The 500 megawatts of green electricity brought online last year represents 60% of all renewable energy generation built since 2002, when California mandated that the state’s investor-owned utilities obtain 20% of their power from renewable sources by 2010. In November, Governor Arnold Schwarzenegger signed an executive order raising the Renewable Portfolio Standard, or RPS, to 33% by 2020.

“Clearly, 2008 was a turning point for the RPS program and contracted projects are beginning to deliver in large numbers,” the California Public Utilities Commission report stated.

The CPUC in 2008 approved projects that would generate 2,812 megawatts of renewable energy for California’s Big Three utilities – PG&E (PCG), Southern California Edison (EIX) and San Diego Gas & Electric (SRE). Impressive numbers but the utilities have acknowledged they are unlikely to meet their renewable energy targets by the 2010 deadline because it takes years to get solar and wind projects online and some will inevitably fail. For instance, the financial crisis has raised questions about just how many of the Big Solar power plants the utilities are relying on will actually get built, though the $787 billion stimulus packaged signed into law Tuesday by President Barack Obama has brightened the solar industry’s prospects.

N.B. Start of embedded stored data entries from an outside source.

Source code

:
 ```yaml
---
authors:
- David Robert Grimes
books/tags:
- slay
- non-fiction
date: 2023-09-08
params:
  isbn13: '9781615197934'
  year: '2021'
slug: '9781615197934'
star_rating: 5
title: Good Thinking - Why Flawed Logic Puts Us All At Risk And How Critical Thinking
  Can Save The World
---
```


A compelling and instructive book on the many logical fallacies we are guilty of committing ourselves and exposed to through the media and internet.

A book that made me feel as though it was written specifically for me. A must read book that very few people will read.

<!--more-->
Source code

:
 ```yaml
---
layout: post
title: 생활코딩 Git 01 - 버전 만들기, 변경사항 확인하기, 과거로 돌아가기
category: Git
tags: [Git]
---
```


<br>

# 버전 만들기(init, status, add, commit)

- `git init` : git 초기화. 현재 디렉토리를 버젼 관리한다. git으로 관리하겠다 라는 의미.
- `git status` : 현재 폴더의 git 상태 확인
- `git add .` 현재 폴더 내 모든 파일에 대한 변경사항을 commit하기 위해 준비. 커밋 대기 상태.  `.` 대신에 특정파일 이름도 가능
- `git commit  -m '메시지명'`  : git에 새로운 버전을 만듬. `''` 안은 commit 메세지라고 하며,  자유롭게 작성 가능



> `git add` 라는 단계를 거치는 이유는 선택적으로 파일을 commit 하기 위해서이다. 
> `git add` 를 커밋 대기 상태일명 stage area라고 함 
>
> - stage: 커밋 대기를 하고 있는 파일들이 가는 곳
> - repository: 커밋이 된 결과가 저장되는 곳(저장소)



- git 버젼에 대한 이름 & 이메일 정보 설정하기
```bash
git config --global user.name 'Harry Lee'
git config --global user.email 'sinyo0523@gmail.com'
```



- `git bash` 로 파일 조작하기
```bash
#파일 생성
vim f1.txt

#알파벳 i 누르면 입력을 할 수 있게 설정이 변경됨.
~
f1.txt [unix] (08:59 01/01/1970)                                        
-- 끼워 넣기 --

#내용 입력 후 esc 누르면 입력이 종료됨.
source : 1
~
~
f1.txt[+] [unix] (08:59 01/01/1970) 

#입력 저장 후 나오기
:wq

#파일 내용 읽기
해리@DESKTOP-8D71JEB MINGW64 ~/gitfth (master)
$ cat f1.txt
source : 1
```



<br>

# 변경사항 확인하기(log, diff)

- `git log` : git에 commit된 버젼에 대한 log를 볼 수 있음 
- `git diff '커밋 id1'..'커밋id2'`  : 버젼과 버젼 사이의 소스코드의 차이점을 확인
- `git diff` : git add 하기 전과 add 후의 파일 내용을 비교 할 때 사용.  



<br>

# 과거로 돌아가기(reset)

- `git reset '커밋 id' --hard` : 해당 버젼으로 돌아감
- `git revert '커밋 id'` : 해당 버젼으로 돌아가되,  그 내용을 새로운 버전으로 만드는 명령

California increasingly is depending on solar energy to meet its commitments to reduce greenhouse gas emissions under the state’s landmark 2006 global warming law. According to regulators, utilities received 30% more bids for solar power projects in 2008 than in the previous year while wind farm proposals dropped by half and “very few” geothermal tenders were filed.

The fact that utilities received 24,000 megawatts’ worth of renewable energy bids last year (more than enough, if built, to meet the 33% renewable energy target) speaks to the frothy state of the market. But before solar power plants and other green energy projects can go online they face years-long and often contentious environmental reviews, while a lack of transmission lines to bring all this electricity from the desert to coastal cities remains the green elephant in the room.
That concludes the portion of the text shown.